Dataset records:
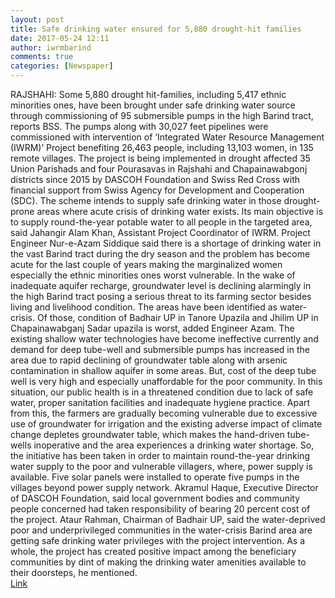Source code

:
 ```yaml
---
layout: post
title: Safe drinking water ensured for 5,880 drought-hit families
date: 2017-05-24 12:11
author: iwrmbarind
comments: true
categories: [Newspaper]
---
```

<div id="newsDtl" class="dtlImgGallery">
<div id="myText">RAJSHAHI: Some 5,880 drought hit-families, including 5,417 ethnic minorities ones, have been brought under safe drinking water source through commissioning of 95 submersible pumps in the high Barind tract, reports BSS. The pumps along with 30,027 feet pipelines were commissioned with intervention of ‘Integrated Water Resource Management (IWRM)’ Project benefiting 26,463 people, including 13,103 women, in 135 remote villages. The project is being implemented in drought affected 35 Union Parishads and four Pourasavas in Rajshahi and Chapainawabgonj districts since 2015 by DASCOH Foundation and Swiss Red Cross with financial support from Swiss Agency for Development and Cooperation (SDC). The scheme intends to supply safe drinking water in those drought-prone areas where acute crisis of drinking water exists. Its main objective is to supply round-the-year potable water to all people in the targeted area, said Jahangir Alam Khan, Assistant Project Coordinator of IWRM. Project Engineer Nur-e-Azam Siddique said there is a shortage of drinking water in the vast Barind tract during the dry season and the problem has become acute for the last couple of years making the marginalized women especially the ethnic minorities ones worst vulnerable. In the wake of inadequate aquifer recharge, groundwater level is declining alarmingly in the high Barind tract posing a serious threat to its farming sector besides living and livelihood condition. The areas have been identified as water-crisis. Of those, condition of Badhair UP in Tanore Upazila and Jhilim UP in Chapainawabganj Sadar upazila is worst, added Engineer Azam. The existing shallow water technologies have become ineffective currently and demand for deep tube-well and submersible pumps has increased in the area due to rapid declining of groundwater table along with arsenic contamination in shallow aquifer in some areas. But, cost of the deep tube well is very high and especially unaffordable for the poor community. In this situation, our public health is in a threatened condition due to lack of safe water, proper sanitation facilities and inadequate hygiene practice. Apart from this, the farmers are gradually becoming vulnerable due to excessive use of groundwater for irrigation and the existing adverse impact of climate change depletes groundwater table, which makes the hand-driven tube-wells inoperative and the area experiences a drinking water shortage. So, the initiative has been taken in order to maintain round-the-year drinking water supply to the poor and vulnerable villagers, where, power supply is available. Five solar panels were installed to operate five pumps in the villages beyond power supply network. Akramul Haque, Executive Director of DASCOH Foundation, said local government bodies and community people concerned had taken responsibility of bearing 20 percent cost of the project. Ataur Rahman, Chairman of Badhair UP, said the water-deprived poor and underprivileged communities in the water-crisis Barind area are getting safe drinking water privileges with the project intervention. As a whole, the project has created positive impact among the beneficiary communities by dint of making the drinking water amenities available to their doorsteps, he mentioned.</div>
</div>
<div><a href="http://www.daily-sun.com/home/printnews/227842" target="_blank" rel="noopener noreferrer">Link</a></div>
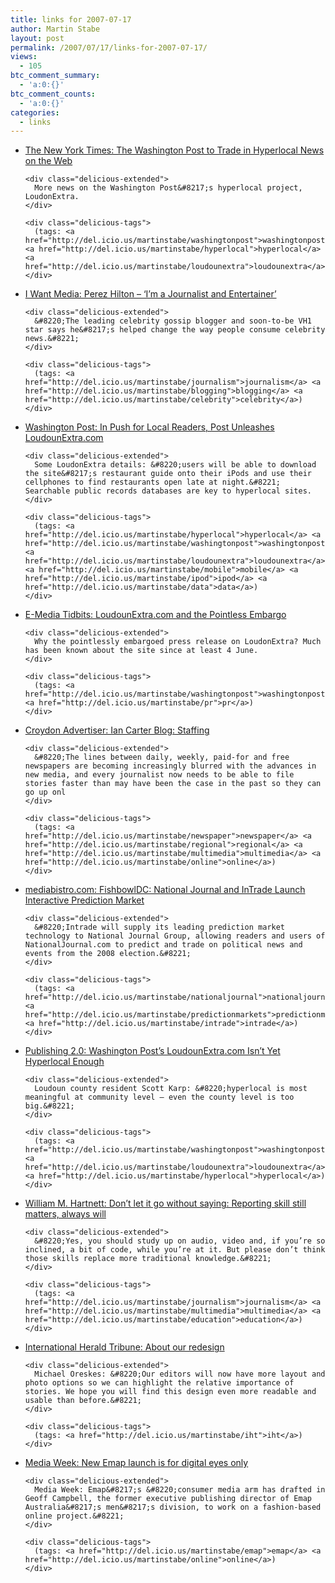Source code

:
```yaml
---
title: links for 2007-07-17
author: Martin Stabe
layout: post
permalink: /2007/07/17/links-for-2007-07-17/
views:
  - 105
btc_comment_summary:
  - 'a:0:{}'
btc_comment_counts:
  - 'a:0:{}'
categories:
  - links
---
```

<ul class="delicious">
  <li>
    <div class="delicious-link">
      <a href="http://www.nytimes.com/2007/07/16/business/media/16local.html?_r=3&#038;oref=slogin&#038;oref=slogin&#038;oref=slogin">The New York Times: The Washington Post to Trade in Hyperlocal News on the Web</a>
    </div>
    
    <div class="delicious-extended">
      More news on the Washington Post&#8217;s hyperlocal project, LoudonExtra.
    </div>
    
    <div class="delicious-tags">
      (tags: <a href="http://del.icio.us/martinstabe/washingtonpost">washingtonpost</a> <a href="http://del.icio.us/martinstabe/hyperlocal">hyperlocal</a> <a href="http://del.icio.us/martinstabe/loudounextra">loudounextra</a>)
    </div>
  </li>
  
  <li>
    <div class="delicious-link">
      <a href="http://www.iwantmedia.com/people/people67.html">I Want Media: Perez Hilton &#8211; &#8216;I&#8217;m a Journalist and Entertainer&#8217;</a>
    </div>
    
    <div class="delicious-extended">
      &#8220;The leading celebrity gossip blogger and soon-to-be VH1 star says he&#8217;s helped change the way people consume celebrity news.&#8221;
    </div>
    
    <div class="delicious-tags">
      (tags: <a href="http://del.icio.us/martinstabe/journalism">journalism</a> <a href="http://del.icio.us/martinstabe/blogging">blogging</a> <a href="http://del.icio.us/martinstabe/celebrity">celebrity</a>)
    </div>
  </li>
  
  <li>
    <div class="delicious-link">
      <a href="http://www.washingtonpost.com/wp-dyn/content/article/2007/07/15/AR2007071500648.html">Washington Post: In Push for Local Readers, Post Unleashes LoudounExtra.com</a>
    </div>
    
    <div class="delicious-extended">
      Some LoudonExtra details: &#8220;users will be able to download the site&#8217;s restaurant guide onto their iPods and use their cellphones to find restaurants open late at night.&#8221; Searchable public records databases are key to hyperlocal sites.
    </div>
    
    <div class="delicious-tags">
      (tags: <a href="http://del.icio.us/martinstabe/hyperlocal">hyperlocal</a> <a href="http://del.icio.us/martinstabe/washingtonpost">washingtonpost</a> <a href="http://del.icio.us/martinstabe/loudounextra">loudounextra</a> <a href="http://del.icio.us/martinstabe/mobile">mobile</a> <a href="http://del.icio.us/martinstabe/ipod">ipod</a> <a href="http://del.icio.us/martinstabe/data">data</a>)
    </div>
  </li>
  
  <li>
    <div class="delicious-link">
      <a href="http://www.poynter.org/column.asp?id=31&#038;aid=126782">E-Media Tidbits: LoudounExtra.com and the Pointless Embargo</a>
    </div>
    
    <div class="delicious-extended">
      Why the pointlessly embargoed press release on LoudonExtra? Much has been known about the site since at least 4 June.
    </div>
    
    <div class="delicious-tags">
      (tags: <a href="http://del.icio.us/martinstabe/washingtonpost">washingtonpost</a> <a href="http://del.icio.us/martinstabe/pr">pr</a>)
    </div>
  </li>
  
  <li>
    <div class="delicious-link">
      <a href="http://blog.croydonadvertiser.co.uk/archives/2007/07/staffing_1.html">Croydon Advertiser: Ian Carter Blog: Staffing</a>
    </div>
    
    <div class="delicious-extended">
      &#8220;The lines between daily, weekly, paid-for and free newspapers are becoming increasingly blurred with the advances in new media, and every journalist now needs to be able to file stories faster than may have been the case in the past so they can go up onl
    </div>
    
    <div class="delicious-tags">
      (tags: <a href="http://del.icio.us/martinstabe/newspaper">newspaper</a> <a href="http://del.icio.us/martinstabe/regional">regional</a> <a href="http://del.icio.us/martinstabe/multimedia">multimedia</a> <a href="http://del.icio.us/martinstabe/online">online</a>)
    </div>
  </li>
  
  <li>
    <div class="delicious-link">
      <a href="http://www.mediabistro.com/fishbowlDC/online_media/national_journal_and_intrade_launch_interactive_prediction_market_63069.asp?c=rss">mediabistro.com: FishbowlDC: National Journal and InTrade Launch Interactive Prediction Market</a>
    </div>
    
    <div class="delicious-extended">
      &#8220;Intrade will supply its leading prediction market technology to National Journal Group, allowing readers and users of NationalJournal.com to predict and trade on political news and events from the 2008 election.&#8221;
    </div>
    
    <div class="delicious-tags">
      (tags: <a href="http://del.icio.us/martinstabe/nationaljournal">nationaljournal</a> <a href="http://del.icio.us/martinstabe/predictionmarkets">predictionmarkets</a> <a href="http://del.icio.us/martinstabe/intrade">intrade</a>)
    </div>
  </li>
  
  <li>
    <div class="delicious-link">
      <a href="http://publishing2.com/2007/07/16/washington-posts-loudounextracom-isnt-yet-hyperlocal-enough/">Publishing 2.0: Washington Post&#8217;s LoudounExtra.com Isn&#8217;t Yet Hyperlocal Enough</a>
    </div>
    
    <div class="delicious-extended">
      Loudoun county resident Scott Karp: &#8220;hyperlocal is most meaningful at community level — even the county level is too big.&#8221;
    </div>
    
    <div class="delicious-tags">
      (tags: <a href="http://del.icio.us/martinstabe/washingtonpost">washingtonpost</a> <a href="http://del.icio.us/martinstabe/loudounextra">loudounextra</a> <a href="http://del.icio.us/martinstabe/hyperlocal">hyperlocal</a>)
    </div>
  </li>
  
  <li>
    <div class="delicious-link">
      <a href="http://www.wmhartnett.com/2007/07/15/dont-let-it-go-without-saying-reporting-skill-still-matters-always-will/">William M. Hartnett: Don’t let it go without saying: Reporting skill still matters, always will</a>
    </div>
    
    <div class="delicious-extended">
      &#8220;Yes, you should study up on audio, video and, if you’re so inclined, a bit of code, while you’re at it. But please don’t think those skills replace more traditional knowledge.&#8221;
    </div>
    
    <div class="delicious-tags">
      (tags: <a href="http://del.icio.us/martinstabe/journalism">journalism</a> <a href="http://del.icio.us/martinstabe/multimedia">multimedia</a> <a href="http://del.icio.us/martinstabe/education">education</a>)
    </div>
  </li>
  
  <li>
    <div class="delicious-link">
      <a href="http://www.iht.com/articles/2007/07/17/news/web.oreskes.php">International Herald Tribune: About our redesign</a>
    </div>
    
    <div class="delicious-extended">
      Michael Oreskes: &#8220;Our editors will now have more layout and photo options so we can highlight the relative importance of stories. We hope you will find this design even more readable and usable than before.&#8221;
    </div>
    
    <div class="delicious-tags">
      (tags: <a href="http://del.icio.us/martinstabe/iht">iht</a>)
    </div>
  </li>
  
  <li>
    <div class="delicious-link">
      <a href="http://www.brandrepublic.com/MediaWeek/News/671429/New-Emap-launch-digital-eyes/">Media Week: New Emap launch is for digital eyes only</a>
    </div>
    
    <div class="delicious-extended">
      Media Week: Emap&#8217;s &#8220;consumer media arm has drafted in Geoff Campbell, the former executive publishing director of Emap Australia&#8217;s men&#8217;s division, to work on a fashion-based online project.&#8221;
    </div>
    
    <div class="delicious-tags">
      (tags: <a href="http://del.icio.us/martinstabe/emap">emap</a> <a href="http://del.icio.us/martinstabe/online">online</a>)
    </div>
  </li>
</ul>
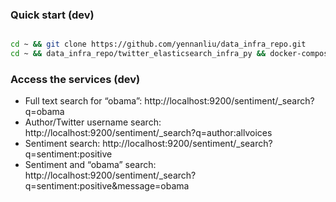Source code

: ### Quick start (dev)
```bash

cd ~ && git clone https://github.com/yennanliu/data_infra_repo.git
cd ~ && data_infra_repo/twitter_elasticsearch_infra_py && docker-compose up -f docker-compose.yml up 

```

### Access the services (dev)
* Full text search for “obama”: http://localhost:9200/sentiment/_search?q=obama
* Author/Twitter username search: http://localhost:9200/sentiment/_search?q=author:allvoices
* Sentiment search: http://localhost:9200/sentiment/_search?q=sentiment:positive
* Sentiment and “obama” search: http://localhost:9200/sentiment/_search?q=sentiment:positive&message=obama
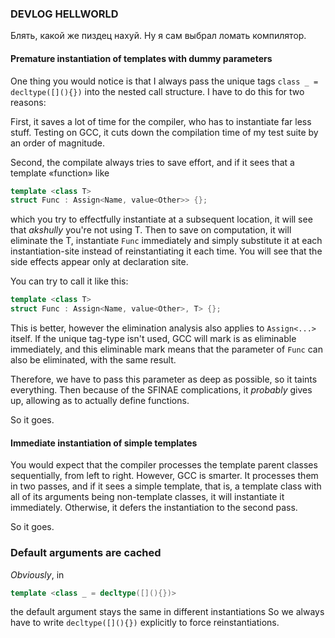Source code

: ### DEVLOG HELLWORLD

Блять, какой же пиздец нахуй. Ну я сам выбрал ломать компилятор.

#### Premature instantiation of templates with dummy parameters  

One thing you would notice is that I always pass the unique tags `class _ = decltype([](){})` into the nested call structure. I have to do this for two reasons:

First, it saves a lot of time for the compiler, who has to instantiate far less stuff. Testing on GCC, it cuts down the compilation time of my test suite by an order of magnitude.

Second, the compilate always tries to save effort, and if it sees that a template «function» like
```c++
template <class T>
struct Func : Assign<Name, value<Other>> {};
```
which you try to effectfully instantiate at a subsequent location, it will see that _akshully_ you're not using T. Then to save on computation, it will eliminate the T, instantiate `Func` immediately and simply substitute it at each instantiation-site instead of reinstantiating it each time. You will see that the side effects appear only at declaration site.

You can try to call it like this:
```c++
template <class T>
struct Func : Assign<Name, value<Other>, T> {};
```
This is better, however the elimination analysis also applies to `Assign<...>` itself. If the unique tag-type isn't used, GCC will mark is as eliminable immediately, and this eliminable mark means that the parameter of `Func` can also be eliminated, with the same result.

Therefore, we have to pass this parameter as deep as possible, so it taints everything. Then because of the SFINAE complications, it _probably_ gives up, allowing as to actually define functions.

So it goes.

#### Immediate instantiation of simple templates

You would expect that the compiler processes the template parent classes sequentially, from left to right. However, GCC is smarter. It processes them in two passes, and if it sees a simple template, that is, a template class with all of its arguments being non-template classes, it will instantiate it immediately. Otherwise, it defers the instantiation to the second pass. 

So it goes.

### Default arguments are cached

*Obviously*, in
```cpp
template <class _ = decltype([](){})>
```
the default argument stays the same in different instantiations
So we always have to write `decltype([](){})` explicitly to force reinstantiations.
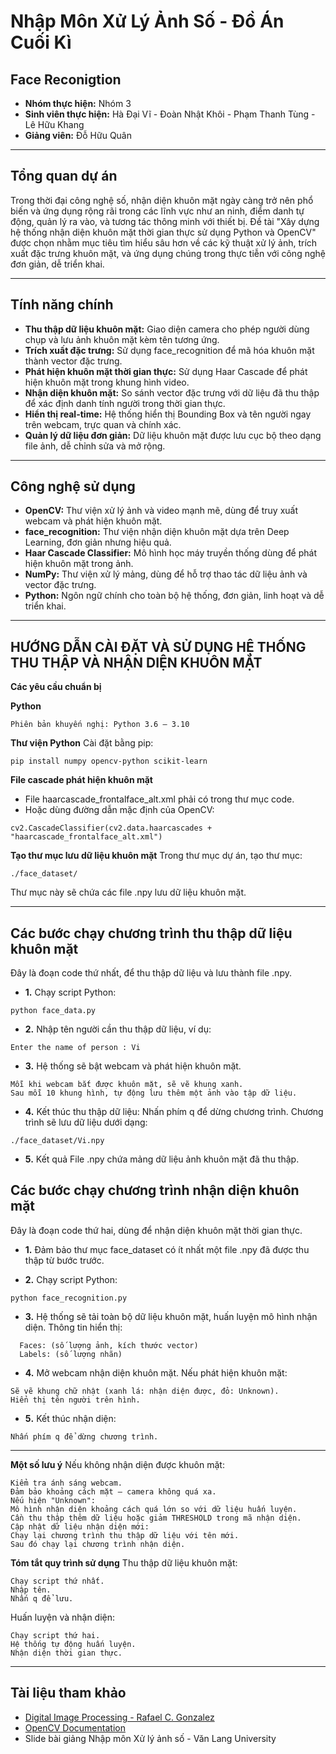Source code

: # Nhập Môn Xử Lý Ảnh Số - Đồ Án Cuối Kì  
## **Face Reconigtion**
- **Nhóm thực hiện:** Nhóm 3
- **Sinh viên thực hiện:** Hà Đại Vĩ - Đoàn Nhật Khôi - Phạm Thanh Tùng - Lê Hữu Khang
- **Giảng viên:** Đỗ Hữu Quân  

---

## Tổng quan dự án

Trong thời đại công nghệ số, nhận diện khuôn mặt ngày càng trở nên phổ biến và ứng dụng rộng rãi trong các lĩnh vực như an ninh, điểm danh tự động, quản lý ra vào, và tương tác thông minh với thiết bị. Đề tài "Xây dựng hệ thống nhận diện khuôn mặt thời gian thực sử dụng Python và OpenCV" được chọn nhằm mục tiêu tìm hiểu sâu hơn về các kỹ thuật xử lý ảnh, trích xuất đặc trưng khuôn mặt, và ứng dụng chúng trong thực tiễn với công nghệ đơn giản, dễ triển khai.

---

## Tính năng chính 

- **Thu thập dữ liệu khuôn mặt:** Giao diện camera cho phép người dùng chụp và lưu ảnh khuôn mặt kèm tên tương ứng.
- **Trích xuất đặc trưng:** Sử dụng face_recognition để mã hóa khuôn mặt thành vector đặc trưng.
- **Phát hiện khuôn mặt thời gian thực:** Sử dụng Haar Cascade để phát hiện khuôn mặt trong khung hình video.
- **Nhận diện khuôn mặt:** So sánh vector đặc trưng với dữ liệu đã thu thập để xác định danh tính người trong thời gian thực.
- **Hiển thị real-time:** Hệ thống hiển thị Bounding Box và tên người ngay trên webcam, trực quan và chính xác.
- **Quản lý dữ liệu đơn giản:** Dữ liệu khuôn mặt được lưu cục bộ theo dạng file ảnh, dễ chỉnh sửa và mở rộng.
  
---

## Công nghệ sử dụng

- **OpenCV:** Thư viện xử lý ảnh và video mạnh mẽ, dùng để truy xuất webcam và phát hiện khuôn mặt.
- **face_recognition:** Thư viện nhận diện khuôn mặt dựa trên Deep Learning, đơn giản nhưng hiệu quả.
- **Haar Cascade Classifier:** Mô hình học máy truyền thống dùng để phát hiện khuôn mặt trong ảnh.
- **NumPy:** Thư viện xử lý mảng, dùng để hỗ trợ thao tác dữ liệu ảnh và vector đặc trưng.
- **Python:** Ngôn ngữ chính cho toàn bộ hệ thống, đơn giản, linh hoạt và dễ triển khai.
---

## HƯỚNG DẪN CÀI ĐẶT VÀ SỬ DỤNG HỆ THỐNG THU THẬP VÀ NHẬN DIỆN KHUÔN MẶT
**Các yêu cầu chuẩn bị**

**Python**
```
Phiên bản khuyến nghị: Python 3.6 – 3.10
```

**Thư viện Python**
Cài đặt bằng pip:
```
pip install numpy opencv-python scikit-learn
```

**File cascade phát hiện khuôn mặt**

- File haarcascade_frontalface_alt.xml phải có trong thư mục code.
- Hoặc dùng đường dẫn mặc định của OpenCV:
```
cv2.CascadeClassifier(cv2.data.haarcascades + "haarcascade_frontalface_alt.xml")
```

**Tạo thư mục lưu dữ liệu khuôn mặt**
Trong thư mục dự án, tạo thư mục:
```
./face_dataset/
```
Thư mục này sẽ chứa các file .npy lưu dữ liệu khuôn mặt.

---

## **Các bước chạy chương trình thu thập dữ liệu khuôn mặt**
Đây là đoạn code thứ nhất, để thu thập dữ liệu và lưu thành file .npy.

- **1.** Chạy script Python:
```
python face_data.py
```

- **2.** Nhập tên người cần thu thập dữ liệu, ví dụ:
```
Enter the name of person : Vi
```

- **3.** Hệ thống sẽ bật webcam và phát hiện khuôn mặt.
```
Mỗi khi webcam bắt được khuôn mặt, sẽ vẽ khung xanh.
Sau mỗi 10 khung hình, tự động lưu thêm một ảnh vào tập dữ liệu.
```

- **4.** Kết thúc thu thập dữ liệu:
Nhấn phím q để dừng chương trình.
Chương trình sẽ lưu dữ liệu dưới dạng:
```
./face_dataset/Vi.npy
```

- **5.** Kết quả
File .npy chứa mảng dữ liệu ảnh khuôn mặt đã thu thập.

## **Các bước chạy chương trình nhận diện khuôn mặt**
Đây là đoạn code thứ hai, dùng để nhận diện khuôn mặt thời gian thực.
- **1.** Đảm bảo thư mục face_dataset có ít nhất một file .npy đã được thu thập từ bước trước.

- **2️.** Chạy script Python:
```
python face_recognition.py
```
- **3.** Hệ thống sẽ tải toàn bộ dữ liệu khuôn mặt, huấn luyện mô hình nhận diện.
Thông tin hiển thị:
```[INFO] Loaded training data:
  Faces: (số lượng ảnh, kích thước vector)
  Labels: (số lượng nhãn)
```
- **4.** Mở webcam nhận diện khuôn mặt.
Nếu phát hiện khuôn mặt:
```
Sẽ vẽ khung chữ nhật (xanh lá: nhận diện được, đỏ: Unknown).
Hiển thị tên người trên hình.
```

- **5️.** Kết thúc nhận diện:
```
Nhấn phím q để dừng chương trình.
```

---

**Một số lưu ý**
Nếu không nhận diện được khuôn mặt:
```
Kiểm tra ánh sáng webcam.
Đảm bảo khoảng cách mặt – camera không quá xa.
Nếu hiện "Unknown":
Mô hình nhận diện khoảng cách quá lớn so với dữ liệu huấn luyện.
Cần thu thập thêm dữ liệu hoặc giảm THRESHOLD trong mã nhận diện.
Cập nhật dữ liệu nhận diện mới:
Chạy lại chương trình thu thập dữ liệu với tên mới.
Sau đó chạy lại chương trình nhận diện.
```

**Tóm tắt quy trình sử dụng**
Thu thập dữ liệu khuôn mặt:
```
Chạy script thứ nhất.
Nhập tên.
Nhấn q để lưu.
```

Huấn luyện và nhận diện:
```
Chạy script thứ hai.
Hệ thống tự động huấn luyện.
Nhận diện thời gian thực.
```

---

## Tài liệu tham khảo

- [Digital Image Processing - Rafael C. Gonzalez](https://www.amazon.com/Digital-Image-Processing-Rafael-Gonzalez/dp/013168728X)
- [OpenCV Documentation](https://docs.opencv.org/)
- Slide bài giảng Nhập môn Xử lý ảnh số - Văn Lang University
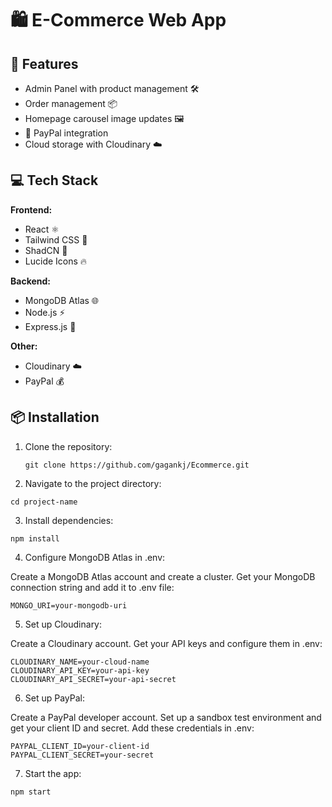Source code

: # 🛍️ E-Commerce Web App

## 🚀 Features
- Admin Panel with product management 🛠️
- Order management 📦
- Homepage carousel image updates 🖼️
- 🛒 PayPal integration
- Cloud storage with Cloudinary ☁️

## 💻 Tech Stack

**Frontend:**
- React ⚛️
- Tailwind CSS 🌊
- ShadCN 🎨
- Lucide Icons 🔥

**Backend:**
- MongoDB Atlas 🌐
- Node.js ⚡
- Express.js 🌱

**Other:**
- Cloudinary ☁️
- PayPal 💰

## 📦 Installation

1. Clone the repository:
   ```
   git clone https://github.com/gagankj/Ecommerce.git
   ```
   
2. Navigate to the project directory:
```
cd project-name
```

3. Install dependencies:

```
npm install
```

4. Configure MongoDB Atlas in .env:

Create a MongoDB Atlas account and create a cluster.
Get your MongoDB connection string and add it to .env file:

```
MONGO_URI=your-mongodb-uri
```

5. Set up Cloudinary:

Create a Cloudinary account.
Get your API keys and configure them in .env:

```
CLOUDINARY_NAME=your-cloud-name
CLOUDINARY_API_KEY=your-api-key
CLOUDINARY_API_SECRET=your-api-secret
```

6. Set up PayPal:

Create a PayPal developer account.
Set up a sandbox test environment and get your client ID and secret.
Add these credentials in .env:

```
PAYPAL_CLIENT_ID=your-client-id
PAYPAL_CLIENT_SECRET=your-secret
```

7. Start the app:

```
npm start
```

## Task brief
Look through the entries above. Extract each line with the word "xanh".

## Result of this exercise
Mỗi khi webcam bắt được khuôn mặt, sẽ vẽ khung xanh.
Sẽ vẽ khung chữ nhật (xanh lá: nhận diện được, đỏ: Unknown).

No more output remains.